Internationale Zusammenarbeit

Entwicklung und Bau der Kamera erfolgten in internationaler Zusammenarbeit deutscher, niederländischer und italienischer Forschungsinstitute. Auf deutscher Seite sind das Institut für Astrophysik der Universität Göttingen sowie die Universitäts-Sternwarten München und Bonn zu nennen, die an der technischen Entwicklung der Kamera maßgeblich beteiligt waren. Gefördert und auf tragende Weise unterstützt wurde das OmegaCAM-Projekt auf deutscher Seite durch die Verbundforschung Astrophysik und Astroteilchenphysik des Bundesministeriums für Bildung und Forschung (BMBF). Zu den internationalen Partnern zählen Observatorien in den Niederlanden, das Kapteyn Institut in Groningen und die Sterrewacht Leiden sowie in Italien das Osservatorio Astronomico in Padua und das Osservatorio Astronomico di Capodimonte in Neapel und nicht zuletzt der Auftraggeber, die Europäische Südsternwarte ESO in Garching.

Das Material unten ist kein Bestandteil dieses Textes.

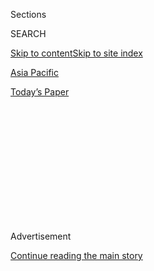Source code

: <div id="app">

<div>

<div>

<div>

<div class="NYTAppHideMasthead css-1q2w90k e1suatyy0">

<div class="section css-ui9rw0 e1suatyy2">

<div class="css-eph4ug er09x8g0">

<div class="css-6n7j50">

</div>

<span class="css-1dv1kvn">Sections</span>

<div class="css-10488qs">

<span class="css-1dv1kvn">SEARCH</span>

</div>

[Skip to content](#site-content)[Skip to site index](#site-index)

</div>

<div id="masthead-section-label" class="css-1wr3we4 eaxe0e00">

[Asia
Pacific](https://www.nytimes3xbfgragh.onion/section/world/asia)

</div>

<div class="css-10698na e1huz5gh0">

</div>

</div>

<div id="masthead-bar-one" class="section hasLinks css-15hmgas e1csuq9d3">

<div class="css-uqyvli e1csuq9d0">

</div>

<div class="css-1uqjmks e1csuq9d1">

</div>

<div class="css-9e9ivx">

[](https://myaccount.nytimes3xbfgragh.onion/auth/login?response_type=cookie&client_id=vi)

</div>

<div class="css-1bvtpon e1csuq9d2">

[Today’s
Paper](https://www.nytimes3xbfgragh.onion/section/todayspaper)

</div>

</div>

</div>

</div>

<div data-aria-hidden="false">

<div id="site-content" data-role="main">

<div>

<div class="css-1aor85t" style="opacity:0.000000001;z-index:-1;visibility:hidden">

<div class="css-1hqnpie">

<div class="css-epjblv">

<span class="css-17xtcya">[Asia
Pacific](/section/world/asia)</span><span class="css-x15j1o">|</span><span class="css-fwqvlz">China
and U.S. Choose Safe Site for Biden
Visit</span>

</div>

<div class="css-k008qs">

<div class="css-1iwv8en">

<span class="css-18z7m18"></span>

<div>

</div>

</div>

<span class="css-1n6z4y"></span>

<div class="css-1705lsu">

<div class="css-4xjgmj">

<div class="css-4skfbu" data-role="toolbar" data-aria-label="Social Media Share buttons, Save button, and Comments Panel with current comment count" data-testid="share-tools">

  - 
  - 
  - 
  - 
    
    <div class="css-6n7j50">
    
    </div>

  - 

</div>

</div>

</div>

</div>

</div>

</div>

<div class="css-13pd83m">

</div>

<div id="top-wrapper" class="css-1sy8kpn">

<div id="top-slug" class="css-l9onyx">

Advertisement

</div>

[Continue reading the main
story](#after-top)

<div class="ad top-wrapper" style="text-align:center;height:100%;display:block;min-height:250px">

<div id="top" class="place-ad" data-position="top" data-size-key="top">

</div>

</div>

<div id="after-top">

</div>

</div>

<div id="sponsor-wrapper" class="css-1hyfx7x">

<div id="sponsor-slug" class="css-19vbshk">

Supported by

</div>

[Continue reading the main
story](#after-sponsor)

<div id="sponsor" class="ad sponsor-wrapper" style="text-align:center;height:100%;display:block">

</div>

<div id="after-sponsor">

</div>

</div>

<div class="css-1vkm6nb ehdk2mb0">

# China and U.S. Choose Safe Site for Biden Visit

</div>

<div class="css-79elbk" data-testid="photoviewer-wrapper">

<div class="css-z3e15g" data-testid="photoviewer-wrapper-hidden">

</div>

<div class="css-1a48zt4 ehw59r15" data-testid="photoviewer-children">

![<span class="css-16f3y1r e13ogyst0" data-aria-hidden="true">Vice
President Joseph R. Biden Jr. spoke at a high school in Dujiangyan,
China, on Sunday, with Vice President Xi Jinping, center, listening. No
students at the school died in the 2008
quake.</span><span class="css-cnj6d5 e1z0qqy90" itemprop="copyrightHolder"><span class="css-1ly73wi e1tej78p0">Credit...</span><span><span>Ng
Han Guan/Agence France-Presse — Getty
Images</span></span></span>](https://static01.graylady3jvrrxbe.onion/images/2011/08/22/world/asia/CHINA/CHINA-articleLarge.jpg?quality=75&auto=webp&disable=upscale)

</div>

</div>

<div class="css-xt80pu e12qa4dv0">

<div class="css-18e8msd">

<div class="css-vp77d3 epjyd6m0">

<div class="css-1baulvz">

By [<span class="css-1baulvz last-byline" itemprop="name">Edward
Wong</span>](https://www.nytimes3xbfgragh.onion/by/edward-wong)

</div>

</div>

  - Aug. 21,
    2011

  - 
    
    <div class="css-4xjgmj">
    
    <div class="css-d8bdto" data-role="toolbar" data-aria-label="Social Media Share buttons, Save button, and Comments Panel with current comment count" data-testid="share-tools">
    
      - 
      - 
      - 
      - 
        
        <div class="css-6n7j50">
        
        </div>
    
      - 
    
    </div>
    
    </div>

</div>

</div>

<div class="section meteredContent css-1r7ky0e" name="articleBody" itemprop="articleBody">

<div class="css-1fanzo5 StoryBodyCompanionColumn">

<div class="css-53u6y8">

DUJIANGYAN, China — The choice of sites for visits by foreign leaders is
always the product of careful deliberations, but those calculations were
particularly evident on Sunday when Vice President Joseph R. Biden Jr.
stopped at a school here.

Chinese and American officials knew that whichever school was selected
in Dujiangyan, in the western province of Sichuan, it had to reflect the
resilience of residents in recovering from the devastating earthquake of
May 12, 2008, which left more than 86,000 dead or missing.

But Chinese officials were no doubt careful to steer Mr. Biden away from
any school that would evoke memories of the thousands of students killed
when classrooms collapsed, spurring angry, grieving parents to press the
government for investigations into what they suspected was shoddy
construction. The government [bought the
silence](http://www.nytimes3xbfgragh.onion/2008/07/24/world/asia/24quake.html "Times article.")
of many parents with compensation money or [detained those who were
especially
troublesome](http://www.nytimes3xbfgragh.onion/2008/06/04/world/asia/04china.html "Times article.").

And so on Sunday afternoon, Mr. Biden’s entourage drove up to
Qingchengshan High School, set against a backdrop of green mountains
wreathed in mist. The original buildings had been badly damaged during
the earthquake, but no students had died, and the school was not
considered one that had particularly suffered from “tofu construction,”
now a catch phrase among Chinese for anything poorly built.

</div>

</div>

<div class="css-1fanzo5 StoryBodyCompanionColumn">

<div class="css-53u6y8">

That meant that the school was a good fit for a photo opportunity.
Moreover, the N.B.A. had helped build four basketball courts here after
the earthquake, and the United States Agency for International
Development and Cisco Systems had equipped classrooms with electronic
whiteboards. Mr. Biden and Vice President Xi Jinping, presumed to be the
next leader of China, chatted with dozens of students in white uniforms
who were playing basketball on the outdoor courts.

Just hours earlier, Mr. Biden had brought up the issue of human rights
during a speech to 400 people at Sichuan University. “Maybe the biggest
difference in our respective approaches are our approaches to what we
refer to as human rights,” he said.

“I recognize that many of you in this auditorium see our advocacy of
human rights as at best an intrusion and at worst an assault on your
sovereignty,” he added. But for Americans, he said “there is a
significant moral component to our
advocacy.”

<div class="css-79elbk" data-testid="photoviewer-wrapper">

<div class="css-z3e15g" data-testid="photoviewer-wrapper-hidden">

</div>

<div class="css-1a48zt4 ehw59r15" data-testid="photoviewer-children">

<div class="css-zgakxe erfvjey0">

<span class="css-1ly73wi e1tej78p0">Image</span>

<div class="css-zjzyr8">

<div data-testid="lazyimage-container" style="height:482.3157894736842px">

</div>

</div>

</div>

<span class="css-cnj6d5 e1z0qqy90" itemprop="copyrightHolder"><span class="css-1ly73wi e1tej78p0">Credit...</span><span>The
New York Times</span></span>

</div>

</div>

Mr. Biden’s words, though coming from a man of power, do not resonate as
much across China as the memory of the victims of the collapsed schools
— an official estimate said 5,335 students had died — and of the
suppression by the government of the voices of the grieving parents and
their demands for justice. Critics say the crackdown by the government
was one of the worst abuses of human rights in recent years.

</div>

</div>

<div class="css-1fanzo5 StoryBodyCompanionColumn">

<div class="css-53u6y8">

And parents in China are increasingly asking whether a child’s right to
a safe life should be considered a human right, universal to all and
somehow guaranteed by the government. Since the collapsed schools first
galvanized that sentiment, scare after scare has followed. In the fall
of 2008, news spread of a tainted milk scandal — six infants had died
and 300,000 had fallen ill — and of the government scramble to buy off
or detain angry parents. In the spring of 2010, a series of unrelated
school stabbings prompted questions about the ability of officials to
ensure security at schools. This year, food safety is a bigger issue
than ever before.

“But of course we’re angry,” Tian Wenyao, the mother of a 12-year-old
boy who died in the collapse of [Xinjian Primary
School](http://www.nytimes3xbfgragh.onion/2008/05/15/world/asia/15morgue.html "Times article.")
here in Dujiangyan, said in June 2008. “Who wouldn’t be angry? In the
morning, my child said to me, ‘Mama, I’m going to school.’ In the
evening, he turned up a corpse.”

Ms. Tian was among a group of mothers who had peacefully protested in
front of government offices only to have the police break up the
demonstration and drag away some parents.

The most famous human rights case this year, the three-month detention
of the artist Ai Weiwei, also has ties to the school collapses. One of
Mr. Ai’s most political projects in recent years was to direct a team of
volunteers in trying to compile a list of names of students who had died
in the collapses. He created an exhibition with children’s backpacks to
symbolize the deaths, and he traveled in 2009 to Sichuan to lend support
to Tan Zuoren, an advocate of the parents who was being tried for
inciting subversion. Mr. Ai was beaten by police officers, and Mr. Tan
was sentenced to three years in prison.

On Sunday, sticking to diplomacy, Mr. Biden did not mention the grieving
parents in any public manner when meeting with Mr. Xi. The two first
spoke together in a large gathering outside the Qingchengshan school,
then walked over to the basketball players. Mr. Biden tried making a
shot six times before finally succeeding on the seventh. He and Mr. Xi
signed a basketball; Mr. Biden scrawled “U.S.A.”

This was not Xinjian Primary School, nor was it [Juyuan Middle
School](http://www.nytimes3xbfgragh.onion/2008/05/13/world/asia/13scene.html?ref=asia "Times article."),
in a suburb of Dujiangyan, where 900 students had died in a cascade of
concrete. But the gym teacher here, He Zhengzhong, still shook his head
when asked about the earthquake. “We were out here in prefabricated
buildings for 10 months,” he said.

Inside a classroom, Mr. Biden and Mr. Xi sat in front of a semicircle of
31 students studying English and took questions. Mr. Biden talked about
the dedication of his wife, Jill, to teaching (she has worked at
community colleges), and he urged one girl to go into that profession.
Mr. Xi sat and listened with little expression. But he became animated
toward the end of the session, speaking to the children and smiling when
he paraphrased a famous line from Mao. “The young people are like the
sun in the morning,” Mr. Xi said. “The world belongs to you.”

</div>

</div>

</div>

<div>

</div>

<div>

</div>

<div>

</div>

<div>

<div id="bottom-wrapper" class="css-1ede5it">

<div id="bottom-slug" class="css-l9onyx">

Advertisement

</div>

[Continue reading the main
story](#after-bottom)

<div id="bottom" class="ad bottom-wrapper" style="text-align:center;height:100%;display:block;min-height:90px">

</div>

<div id="after-bottom">

</div>

</div>

</div>

</div>

</div>

## Site Index

<div>

</div>

## Site Information Navigation

  - [© <span>2020</span> <span>The New York Times
    Company</span>](https://help.nytimes3xbfgragh.onion/hc/en-us/articles/115014792127-Copyright-notice)

<!-- end list -->

  - [NYTCo](https://www.nytco.com/)
  - [Contact
    Us](https://help.nytimes3xbfgragh.onion/hc/en-us/articles/115015385887-Contact-Us)
  - [Work with us](https://www.nytco.com/careers/)
  - [Advertise](https://nytmediakit.com/)
  - [T Brand Studio](http://www.tbrandstudio.com/)
  - [Your Ad
    Choices](https://www.nytimes3xbfgragh.onion/privacy/cookie-policy#how-do-i-manage-trackers)
  - [Privacy](https://www.nytimes3xbfgragh.onion/privacy)
  - [Terms of
    Service](https://help.nytimes3xbfgragh.onion/hc/en-us/articles/115014893428-Terms-of-service)
  - [Terms of
    Sale](https://help.nytimes3xbfgragh.onion/hc/en-us/articles/115014893968-Terms-of-sale)
  - [Site
    Map](https://spiderbites.nytimes3xbfgragh.onion)
  - [Help](https://help.nytimes3xbfgragh.onion/hc/en-us)
  - [Subscriptions](https://www.nytimes3xbfgragh.onion/subscription?campaignId=37WXW)

</div>

</div>

</div>

</div>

Zum einen wird den beteiligten Forschungsinstituten hierfür über einen Zeitraum von zehn Jahren ein hoher Beobachtungsanteil am VLT Survey Telescope garantiert, zum anderen ein erweiterter Zugang zum Very Large Telescope selbst. Dies versetzt die beteiligten Wissenschaftler in die Lage, an führender Stelle an den brennenden Fragen der Astrophysik mitzuarbeiten.